Ember Language source files (EM), .em

Ember Language source files are a programming language–inspired representation of Ember Language documents. It is the most readable of the formats, but also the most technically complex.

dc:
    Hello, World!

or more idiomatically (but not the exact equivalent of the others in terms of the Dcs used),

print 'Hello, World!'

which would be

256 258 260 262 # . . . .
264 263 57 86 # . . H e
93 93 96 30 # l l o ,
18 72 96 99 # . W o r
93 85 19 261 # l d ! .
259 # .

in Dcs.

Ember Language sequence files (EMS), .ems

A list of Dc numbers. Four Dcs are given per line, separated by spaces.

57 86 93 93
96 30 18 72
96 99 93 85
19
Documented Ember Language sequence files (DEMS), .dems

A variant of the EMS format for easier reading: after each line, the printable ASCII equivalent of each Dc is given following 0x202320, each separated from the next by a space. If there is no printable ASCII equivalent, or the character is a space, "." is used instead.

57 86 93 93 # H e l l
96 30 18 72 # o , . W
96 99 93 85 # o r l d
19 # !
Ember Record Documents (EMR), .emr

This is a special format in the "Structured" mode used for structured record storage in the Ember cloud. It is not yet defined, but will most likely be a subset of one of the other formats.

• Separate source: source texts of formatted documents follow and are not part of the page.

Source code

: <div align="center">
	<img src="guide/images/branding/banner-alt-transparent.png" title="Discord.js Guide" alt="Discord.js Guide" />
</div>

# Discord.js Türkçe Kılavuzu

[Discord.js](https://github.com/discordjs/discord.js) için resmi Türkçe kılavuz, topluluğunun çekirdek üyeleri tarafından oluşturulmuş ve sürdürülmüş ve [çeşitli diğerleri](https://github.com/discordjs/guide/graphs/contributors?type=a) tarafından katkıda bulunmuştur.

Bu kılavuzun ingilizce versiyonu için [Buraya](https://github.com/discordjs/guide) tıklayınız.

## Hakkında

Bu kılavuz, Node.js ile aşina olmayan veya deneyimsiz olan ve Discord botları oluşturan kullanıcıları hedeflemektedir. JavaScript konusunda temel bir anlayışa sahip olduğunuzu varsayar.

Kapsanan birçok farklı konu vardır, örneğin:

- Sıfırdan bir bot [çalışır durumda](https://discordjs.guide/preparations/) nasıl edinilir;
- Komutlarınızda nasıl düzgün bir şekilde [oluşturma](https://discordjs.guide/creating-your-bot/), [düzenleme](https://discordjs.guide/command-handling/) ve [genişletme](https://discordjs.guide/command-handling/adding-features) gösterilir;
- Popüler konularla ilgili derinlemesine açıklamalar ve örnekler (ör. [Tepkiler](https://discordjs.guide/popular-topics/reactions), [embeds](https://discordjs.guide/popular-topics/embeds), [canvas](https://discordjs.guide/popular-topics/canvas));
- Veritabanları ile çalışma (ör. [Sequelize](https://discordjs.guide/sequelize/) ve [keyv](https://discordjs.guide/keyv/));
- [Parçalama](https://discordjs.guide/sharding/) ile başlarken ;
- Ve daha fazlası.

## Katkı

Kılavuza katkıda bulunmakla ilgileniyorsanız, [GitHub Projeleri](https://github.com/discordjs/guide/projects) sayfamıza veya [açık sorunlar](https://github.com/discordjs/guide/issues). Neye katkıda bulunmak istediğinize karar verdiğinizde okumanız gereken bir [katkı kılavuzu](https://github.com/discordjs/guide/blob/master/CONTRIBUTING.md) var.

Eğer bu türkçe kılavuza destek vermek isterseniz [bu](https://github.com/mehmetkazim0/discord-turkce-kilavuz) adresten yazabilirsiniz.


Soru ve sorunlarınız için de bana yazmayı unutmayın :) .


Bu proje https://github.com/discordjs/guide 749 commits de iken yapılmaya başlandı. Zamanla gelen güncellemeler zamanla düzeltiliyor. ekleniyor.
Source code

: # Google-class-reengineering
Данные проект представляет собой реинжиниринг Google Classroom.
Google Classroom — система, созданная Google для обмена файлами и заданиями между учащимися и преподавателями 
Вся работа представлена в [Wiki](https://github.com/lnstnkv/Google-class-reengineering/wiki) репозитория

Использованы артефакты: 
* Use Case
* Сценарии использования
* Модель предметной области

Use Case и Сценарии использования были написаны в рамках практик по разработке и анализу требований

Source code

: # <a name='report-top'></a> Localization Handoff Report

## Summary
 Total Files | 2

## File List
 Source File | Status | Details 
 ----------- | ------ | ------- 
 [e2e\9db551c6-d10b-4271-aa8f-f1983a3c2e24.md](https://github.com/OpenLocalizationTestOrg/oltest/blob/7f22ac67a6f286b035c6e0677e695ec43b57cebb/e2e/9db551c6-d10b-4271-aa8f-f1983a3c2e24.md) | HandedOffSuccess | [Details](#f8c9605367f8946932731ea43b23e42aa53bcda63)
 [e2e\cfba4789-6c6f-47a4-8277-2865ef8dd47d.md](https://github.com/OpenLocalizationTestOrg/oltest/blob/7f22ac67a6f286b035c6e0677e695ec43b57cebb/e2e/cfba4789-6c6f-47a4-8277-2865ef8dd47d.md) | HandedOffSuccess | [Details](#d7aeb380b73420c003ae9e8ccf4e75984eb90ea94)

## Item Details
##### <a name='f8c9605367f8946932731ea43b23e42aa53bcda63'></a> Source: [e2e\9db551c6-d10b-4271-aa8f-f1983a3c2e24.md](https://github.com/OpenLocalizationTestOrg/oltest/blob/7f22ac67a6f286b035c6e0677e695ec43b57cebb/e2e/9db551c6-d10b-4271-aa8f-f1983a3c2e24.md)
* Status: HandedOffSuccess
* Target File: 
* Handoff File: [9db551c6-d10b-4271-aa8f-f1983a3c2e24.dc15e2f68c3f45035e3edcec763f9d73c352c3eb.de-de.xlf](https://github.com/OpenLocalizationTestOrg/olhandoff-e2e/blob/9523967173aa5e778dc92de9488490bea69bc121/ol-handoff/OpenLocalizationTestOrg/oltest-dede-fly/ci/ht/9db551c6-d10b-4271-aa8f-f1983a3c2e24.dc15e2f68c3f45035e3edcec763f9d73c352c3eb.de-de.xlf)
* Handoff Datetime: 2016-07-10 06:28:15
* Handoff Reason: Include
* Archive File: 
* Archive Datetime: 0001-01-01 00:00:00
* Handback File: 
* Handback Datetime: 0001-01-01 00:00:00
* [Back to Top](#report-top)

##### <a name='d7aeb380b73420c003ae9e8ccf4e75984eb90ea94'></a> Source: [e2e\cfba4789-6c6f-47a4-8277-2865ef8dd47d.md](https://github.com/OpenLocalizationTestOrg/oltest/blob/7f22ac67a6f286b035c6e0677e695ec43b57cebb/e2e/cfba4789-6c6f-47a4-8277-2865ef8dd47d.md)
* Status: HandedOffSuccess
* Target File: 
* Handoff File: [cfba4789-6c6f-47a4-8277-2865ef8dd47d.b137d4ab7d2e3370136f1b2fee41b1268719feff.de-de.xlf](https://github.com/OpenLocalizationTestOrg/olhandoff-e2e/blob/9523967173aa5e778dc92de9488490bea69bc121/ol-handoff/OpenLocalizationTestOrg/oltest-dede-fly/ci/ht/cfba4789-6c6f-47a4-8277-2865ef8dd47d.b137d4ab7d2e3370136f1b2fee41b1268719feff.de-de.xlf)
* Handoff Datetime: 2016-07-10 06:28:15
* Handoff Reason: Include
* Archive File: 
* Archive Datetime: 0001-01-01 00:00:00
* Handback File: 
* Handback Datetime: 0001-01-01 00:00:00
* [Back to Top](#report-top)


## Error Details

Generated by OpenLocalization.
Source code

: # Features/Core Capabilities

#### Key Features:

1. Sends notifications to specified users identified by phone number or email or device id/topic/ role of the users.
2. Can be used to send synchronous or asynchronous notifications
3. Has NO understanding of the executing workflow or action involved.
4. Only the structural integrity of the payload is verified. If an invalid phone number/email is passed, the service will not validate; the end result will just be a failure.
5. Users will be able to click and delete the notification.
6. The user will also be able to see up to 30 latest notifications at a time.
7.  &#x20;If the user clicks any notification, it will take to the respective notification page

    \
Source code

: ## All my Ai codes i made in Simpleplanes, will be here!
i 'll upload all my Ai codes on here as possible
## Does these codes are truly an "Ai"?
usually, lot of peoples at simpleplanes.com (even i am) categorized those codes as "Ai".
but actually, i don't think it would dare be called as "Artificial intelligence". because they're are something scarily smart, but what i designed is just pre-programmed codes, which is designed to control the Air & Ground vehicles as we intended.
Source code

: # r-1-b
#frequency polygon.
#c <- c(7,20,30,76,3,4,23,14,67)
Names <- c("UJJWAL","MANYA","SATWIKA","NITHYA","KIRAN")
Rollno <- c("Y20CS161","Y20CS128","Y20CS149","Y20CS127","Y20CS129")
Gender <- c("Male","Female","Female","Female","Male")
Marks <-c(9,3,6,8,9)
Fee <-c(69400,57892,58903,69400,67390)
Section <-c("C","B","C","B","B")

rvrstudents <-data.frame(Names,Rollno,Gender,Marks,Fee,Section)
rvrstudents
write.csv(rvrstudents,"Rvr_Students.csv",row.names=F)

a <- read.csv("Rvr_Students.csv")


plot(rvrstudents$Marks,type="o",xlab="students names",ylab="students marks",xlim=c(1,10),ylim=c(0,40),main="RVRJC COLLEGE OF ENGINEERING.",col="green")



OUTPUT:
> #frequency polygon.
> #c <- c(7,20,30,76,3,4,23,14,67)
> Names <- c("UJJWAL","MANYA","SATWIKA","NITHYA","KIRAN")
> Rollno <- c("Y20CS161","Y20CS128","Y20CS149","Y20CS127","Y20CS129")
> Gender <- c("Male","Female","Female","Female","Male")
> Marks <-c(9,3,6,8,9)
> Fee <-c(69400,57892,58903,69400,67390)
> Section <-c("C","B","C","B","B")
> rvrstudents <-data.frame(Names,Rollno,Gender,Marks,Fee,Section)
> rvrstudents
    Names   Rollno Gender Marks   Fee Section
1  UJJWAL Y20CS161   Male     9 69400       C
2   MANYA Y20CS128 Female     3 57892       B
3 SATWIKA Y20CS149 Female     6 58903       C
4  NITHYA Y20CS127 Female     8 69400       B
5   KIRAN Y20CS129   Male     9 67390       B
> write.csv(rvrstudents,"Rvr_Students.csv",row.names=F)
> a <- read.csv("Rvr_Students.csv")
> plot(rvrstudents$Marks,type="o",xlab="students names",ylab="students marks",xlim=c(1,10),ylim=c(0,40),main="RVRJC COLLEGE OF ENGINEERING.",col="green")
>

Structures in the Ember Language

The Ember Language uses the following main types of entity to represent information. They are:

Project
A Project is a single document, and if relevant, any other documents maintained as part of that document.
Module
A Module is one or more Library-mode documents that have a package name for addressing the things they provide.
Routine
A Routine is a set of instructions for a computer to follow as part of the process of interpreting a document. Similar concepts are known as functions or subroutines in most programming languages. Similar concepts are known as methods when used within objects in most programming languages.
Operator
An Operator is a short notation or syntax pattern for some common Routines (e.g., Number a + Number b in place of add(Number a, Number b), or if true; then print 'Hello, World!'; else die in place of if(true, {print 'Hello, World!'}, {die})).
Identifier
An Identifier is a name for an entity.
Structure
A Structure is the definition of what the structure is that an entity can have, similar to type definitions or type signatures in some programming languages.
Statement
A Statement is a logical line of a document. It can be an invocation of a Routine, or a Declaration of an entity's Structure or value.
Type
Types are templates describing the structure of Objects. They are known as classes in most programming languages.
Object
An Object is an entity that conforms to a given Type (an instance of that Type).